From the data that follows, print exactly the lines starting at the one containing "F5'ing) to the" and ending at the one containing "See [Extending VS"; include both of them and nothing more.

━━ RECORD EXCERPTS

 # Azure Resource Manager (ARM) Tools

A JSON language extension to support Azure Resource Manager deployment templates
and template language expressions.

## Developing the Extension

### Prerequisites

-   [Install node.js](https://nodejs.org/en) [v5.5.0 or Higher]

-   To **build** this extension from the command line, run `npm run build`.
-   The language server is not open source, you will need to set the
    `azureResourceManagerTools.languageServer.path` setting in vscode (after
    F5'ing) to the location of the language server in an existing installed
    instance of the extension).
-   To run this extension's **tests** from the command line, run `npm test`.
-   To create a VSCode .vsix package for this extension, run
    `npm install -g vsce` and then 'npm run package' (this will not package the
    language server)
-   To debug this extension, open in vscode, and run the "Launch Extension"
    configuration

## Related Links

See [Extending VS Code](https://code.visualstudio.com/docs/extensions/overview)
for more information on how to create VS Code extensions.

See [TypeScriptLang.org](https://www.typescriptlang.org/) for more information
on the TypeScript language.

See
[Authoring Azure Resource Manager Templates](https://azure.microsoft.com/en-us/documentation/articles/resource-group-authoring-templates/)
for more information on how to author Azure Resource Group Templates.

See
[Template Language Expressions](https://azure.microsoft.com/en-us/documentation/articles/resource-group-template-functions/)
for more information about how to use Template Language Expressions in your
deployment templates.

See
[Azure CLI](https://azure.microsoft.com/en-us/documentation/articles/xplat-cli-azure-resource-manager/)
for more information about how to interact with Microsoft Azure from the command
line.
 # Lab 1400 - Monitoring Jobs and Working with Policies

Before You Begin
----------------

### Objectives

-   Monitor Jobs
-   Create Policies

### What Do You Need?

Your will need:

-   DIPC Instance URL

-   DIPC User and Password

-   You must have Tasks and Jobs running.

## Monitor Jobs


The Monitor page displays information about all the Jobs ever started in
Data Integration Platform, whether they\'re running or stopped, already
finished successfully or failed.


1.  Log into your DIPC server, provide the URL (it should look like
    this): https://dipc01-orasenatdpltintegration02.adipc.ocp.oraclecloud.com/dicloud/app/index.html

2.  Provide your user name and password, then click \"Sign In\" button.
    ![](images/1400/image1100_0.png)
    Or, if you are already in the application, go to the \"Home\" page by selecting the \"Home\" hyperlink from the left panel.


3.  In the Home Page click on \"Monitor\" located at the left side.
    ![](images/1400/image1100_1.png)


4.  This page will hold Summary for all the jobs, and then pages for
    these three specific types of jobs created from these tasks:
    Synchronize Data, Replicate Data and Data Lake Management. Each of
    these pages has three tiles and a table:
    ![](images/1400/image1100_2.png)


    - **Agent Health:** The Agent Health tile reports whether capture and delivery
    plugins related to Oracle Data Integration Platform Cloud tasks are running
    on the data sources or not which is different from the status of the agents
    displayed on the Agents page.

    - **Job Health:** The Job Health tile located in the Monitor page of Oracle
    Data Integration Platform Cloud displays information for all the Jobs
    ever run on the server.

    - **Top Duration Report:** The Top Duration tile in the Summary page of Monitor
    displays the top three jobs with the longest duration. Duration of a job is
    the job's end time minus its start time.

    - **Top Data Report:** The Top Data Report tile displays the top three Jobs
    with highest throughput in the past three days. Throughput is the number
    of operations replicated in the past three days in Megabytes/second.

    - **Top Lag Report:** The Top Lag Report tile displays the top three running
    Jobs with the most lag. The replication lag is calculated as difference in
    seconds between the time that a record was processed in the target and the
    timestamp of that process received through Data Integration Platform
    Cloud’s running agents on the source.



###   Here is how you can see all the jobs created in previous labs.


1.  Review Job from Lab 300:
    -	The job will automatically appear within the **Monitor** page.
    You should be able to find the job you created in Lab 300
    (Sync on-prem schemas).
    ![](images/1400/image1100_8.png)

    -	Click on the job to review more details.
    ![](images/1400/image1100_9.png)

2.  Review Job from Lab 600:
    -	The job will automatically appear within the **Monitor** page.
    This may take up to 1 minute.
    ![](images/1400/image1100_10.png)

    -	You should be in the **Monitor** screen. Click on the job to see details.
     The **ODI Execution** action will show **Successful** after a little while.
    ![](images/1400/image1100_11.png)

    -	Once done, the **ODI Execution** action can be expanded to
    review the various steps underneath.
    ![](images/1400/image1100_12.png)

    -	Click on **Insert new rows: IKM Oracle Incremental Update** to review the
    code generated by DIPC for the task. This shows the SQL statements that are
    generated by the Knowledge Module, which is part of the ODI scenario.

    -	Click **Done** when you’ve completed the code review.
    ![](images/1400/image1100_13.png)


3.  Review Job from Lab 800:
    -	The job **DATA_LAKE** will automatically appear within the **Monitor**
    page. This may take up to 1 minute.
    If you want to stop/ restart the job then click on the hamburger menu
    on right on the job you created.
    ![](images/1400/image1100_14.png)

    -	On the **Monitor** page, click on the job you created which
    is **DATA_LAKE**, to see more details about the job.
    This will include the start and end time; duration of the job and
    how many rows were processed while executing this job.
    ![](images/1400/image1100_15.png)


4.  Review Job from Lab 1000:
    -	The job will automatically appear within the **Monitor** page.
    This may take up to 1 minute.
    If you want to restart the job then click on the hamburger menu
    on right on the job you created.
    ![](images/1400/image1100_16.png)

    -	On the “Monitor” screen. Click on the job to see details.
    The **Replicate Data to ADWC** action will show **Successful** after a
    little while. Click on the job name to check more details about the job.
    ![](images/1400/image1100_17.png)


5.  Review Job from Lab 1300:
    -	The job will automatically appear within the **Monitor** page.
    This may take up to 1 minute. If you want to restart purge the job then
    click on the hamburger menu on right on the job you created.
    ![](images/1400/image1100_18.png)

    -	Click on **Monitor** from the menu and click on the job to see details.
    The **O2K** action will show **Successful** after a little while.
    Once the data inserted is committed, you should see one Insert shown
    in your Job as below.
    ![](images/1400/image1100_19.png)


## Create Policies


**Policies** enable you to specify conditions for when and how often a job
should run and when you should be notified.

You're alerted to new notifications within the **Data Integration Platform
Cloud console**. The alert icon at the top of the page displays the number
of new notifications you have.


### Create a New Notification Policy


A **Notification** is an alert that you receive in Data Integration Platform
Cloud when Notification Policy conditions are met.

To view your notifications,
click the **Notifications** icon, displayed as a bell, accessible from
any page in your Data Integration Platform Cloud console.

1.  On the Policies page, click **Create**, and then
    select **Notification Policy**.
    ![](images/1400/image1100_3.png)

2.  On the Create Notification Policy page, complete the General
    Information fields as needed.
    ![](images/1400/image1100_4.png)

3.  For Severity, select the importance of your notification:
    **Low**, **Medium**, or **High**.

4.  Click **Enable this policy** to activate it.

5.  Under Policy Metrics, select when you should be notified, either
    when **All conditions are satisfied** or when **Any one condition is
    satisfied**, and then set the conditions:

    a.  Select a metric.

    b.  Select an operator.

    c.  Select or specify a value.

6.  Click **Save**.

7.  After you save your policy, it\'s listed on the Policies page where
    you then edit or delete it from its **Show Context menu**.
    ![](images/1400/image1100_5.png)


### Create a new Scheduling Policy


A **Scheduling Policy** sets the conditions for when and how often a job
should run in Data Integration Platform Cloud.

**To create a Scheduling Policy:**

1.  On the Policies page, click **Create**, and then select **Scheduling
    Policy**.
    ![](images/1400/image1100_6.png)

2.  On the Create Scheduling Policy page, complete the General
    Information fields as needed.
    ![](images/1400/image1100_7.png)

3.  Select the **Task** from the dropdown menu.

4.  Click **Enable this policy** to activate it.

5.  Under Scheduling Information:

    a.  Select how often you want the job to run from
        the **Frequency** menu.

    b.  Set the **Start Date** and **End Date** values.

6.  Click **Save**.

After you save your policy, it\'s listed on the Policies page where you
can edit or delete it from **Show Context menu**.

━━━━

[OUTPUT]
    F5'ing) to the location of the language server in an existing installed
    instance of the extension).
-   To run this extension's **tests** from the command line, run `npm test`.
-   To create a VSCode .vsix package for this extension, run
    `npm install -g vsce` and then 'npm run package' (this will not package the
    language server)
-   To debug this extension, open in vscode, and run the "Launch Extension"
    configuration

## Related Links

See [Extending VS Code](https://code.visualstudio.com/docs/extensions/overview)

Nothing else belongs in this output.